Hiçbir gerekçe yoktu ve Wudang'la bağları varken Hua Dağı'nın onları kabul etmesi için hiçbir neden yoktu. Başarılı olan insanlar neden bunu yapsın ki?
Ah. Kangho halkının bunu bilip bilmediğini bilmiyordum.
Sonuçta paraydı.
Büyüyen bir mezhebin para kazanacağı kesindi. Büyüyerek para kazanılmaz; biri para kazanarak büyüdü. Shaolin'in dünyanın en iyi mezhebi olmasının nedeni dünyanın en zengin mezhebi olmalarıydı.
Para kazanan bir mezhebin küçük şeyler için endişelenmesine gerek yoktu. Öğrencileri dışarıya göndermek zorunda kalmadan eğitime odaklanılabilir. Pahalı haplar bile alabilirler.
Kim bir yabancıya dönüşür? Hayatını endişelenmeden antrenmana adayanlar mı, yoksa hemen yarınki yemeği düşünmek zorunda olanlar mı?
Ama şimdi altının yolu Hua Dağı'ndan geçiyordu.
On yıl sonra o para onların işine yaramaya başlayacaktı.
Ah. Pirinç boyamak gibiydi. (Ne kadar isteseler de pirinci tablodan çıkaramadılar).
Song Tae-Ak'ın iç çekip kitaba uzandığı an buydu.
C-komutan!
Hmm?
Acil bir ses geldi ve Mo Wan kapıya doğru sordu.
Nedir?
Bence dışarı çıkıp bakmalısın. Anlaşma yapmak isteyenler geldi ama miktar çok şok edici.
Miktarın tuhaf olduğunu mu söylüyorsunuz? Biraz tahıl getirdiklerini mi söylüyorsun?

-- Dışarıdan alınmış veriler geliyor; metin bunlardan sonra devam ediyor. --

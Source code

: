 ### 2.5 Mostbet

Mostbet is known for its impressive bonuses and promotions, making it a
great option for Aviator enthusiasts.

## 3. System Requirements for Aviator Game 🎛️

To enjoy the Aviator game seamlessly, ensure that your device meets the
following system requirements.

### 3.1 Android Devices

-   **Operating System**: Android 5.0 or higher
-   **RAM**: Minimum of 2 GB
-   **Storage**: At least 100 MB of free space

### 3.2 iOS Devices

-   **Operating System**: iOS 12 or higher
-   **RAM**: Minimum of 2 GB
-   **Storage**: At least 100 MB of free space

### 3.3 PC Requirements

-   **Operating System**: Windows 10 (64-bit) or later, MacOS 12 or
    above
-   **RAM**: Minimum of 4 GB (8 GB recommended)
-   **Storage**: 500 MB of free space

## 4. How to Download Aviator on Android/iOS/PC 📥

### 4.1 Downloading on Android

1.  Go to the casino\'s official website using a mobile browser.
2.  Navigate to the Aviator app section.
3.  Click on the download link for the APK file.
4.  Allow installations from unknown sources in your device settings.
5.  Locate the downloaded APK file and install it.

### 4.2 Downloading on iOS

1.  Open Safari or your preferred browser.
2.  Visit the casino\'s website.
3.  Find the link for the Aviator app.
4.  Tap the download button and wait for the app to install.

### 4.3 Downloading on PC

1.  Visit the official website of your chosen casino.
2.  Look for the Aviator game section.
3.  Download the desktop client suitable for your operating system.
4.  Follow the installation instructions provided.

Bunu kelimelere dökmek zor. Bunu kendi gözünüzle görmeniz gerekecek.
Mo Wan başını eğdi.
Artık buradan çıkalım.
Song Tae-Ak tozunu alıp ayağa kalktı. Zaten kendini iyi hissetmiyordu ama böyle durumlarda yapılacak en iyi şey sakin kalmak ve potansiyel kâr aramaktı.

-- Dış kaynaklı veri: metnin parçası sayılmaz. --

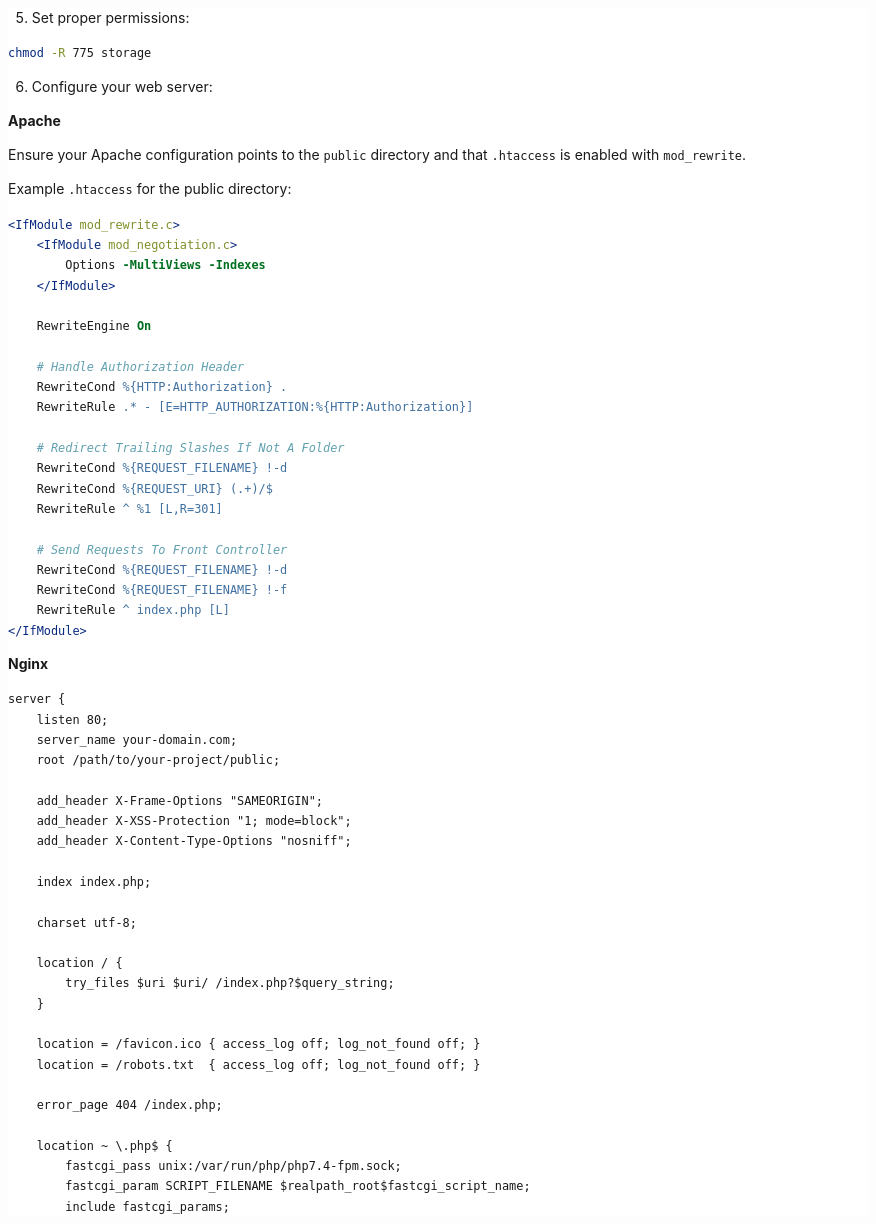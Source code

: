 5. Set proper permissions:

```bash
chmod -R 775 storage
```

6. Configure your web server:

**Apache**

Ensure your Apache configuration points to the `public` directory and that `.htaccess` is enabled with `mod_rewrite`.

Example `.htaccess` for the public directory:

```apache
<IfModule mod_rewrite.c>
    <IfModule mod_negotiation.c>
        Options -MultiViews -Indexes
    </IfModule>

    RewriteEngine On

    # Handle Authorization Header
    RewriteCond %{HTTP:Authorization} .
    RewriteRule .* - [E=HTTP_AUTHORIZATION:%{HTTP:Authorization}]

    # Redirect Trailing Slashes If Not A Folder
    RewriteCond %{REQUEST_FILENAME} !-d
    RewriteCond %{REQUEST_URI} (.+)/$
    RewriteRule ^ %1 [L,R=301]

    # Send Requests To Front Controller
    RewriteCond %{REQUEST_FILENAME} !-d
    RewriteCond %{REQUEST_FILENAME} !-f
    RewriteRule ^ index.php [L]
</IfModule>
```

**Nginx**

```nginx
server {
    listen 80;
    server_name your-domain.com;
    root /path/to/your-project/public;

    add_header X-Frame-Options "SAMEORIGIN";
    add_header X-XSS-Protection "1; mode=block";
    add_header X-Content-Type-Options "nosniff";

    index index.php;

    charset utf-8;

    location / {
        try_files $uri $uri/ /index.php?$query_string;
    }

    location = /favicon.ico { access_log off; log_not_found off; }
    location = /robots.txt  { access_log off; log_not_found off; }

    error_page 404 /index.php;

    location ~ \.php$ {
        fastcgi_pass unix:/var/run/php/php7.4-fpm.sock;
        fastcgi_param SCRIPT_FILENAME $realpath_root$fastcgi_script_name;
        include fastcgi_params;
```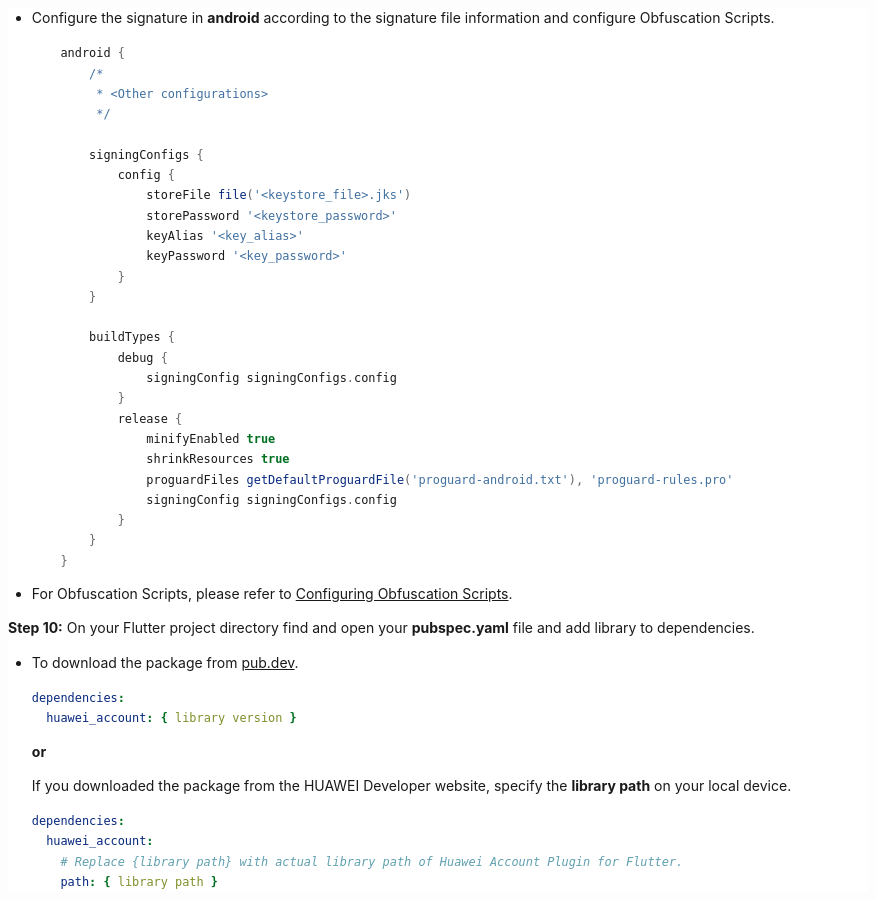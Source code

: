 - Configure the signature in **android** according to the signature file information and configure Obfuscation Scripts.

  ```gradle
      android {
          /*
           * <Other configurations>
           */

          signingConfigs {
              config {
                  storeFile file('<keystore_file>.jks')
                  storePassword '<keystore_password>'
                  keyAlias '<key_alias>'
                  keyPassword '<key_password>'
              }
          }

          buildTypes {
              debug {
                  signingConfig signingConfigs.config
              }
              release {
                  minifyEnabled true
                  shrinkResources true
                  proguardFiles getDefaultProguardFile('proguard-android.txt'), 'proguard-rules.pro'
                  signingConfig signingConfigs.config
              }
          }
      }
  ```

- For Obfuscation Scripts, please refer to [Configuring Obfuscation Scripts](https://developer.huawei.com/consumer/en/doc/development/HMSCore-Guides/config-obfuscation-script-0000001056835760).

**Step 10:** On your Flutter project directory find and open your **pubspec.yaml** file and add library to dependencies.

- To download the package from [pub.dev](https://pub.dev/publishers/developer.huawei.com/packages).

  ```yaml
  dependencies:
    huawei_account: { library version }
  ```

  **or**

  If you downloaded the package from the HUAWEI Developer website, specify the **library path** on your local device.

  ```yaml
  dependencies:
    huawei_account:
      # Replace {library path} with actual library path of Huawei Account Plugin for Flutter.
      path: { library path }
  ```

Bakalım bu şeyler ne kadar inanılmaz.
Dışarıya çıkarken gülümsedi.
Swish.
..
Bir şeyler gelmeye devam ediyordu.
Arabalar birbiri ardına mülklerine doğru yuvarlanmaya başladı. Her araba bir insan yüksekliğinde üst üste yığılmış beyaz çuvallarla doluydu.
Bu nedir?
Tahıla benzemiyordu.
Tamamı tahıl olsa bile miktar muazzam olurdu ama tahıl olmasaydı neydi o zaman?
O
Clack.
O sırada arabadaki çuvallardan biri yere düştü ve içindekiler etrafa saçıldı.
A-aksesuarlar mı?
Hepsi mücevherdi.
İlk bakışta değerli görünen mücevherlerin hepsi kirli bir çuvala tıkılmıştı.
Bu hayır, bu delilik, bu saçmalık değil, olamaz. Onlar mücevher ama
Lüks eşyalar olsalar bile muhtemelen değerli şeylerdi. Aksi takdirde ürünler ayrı ayrı paketlenecekti.
Peki tüm bu eşyaların buraya teslim edilmesi ne anlama geliyordu?
Aniden hıçkırmaya başladı. Song Tae-Ak bunun iyi mi yoksa kötü bir gelişme mi olduğuna karar veremedi.
Tüccar birliğinin sahibi misiniz?
Evet.
Burada çok para olduğunu duydum. Lütfen tüm bunların ne kadara satılacağını kontrol edin.
Alnından soğuk terler akmaya başladı.
Zenginlik Tanrısı geldi!
Elbette.
Bunun bir lütuf mu yoksa bir lanet mi olduğu henüz bilinmiyor.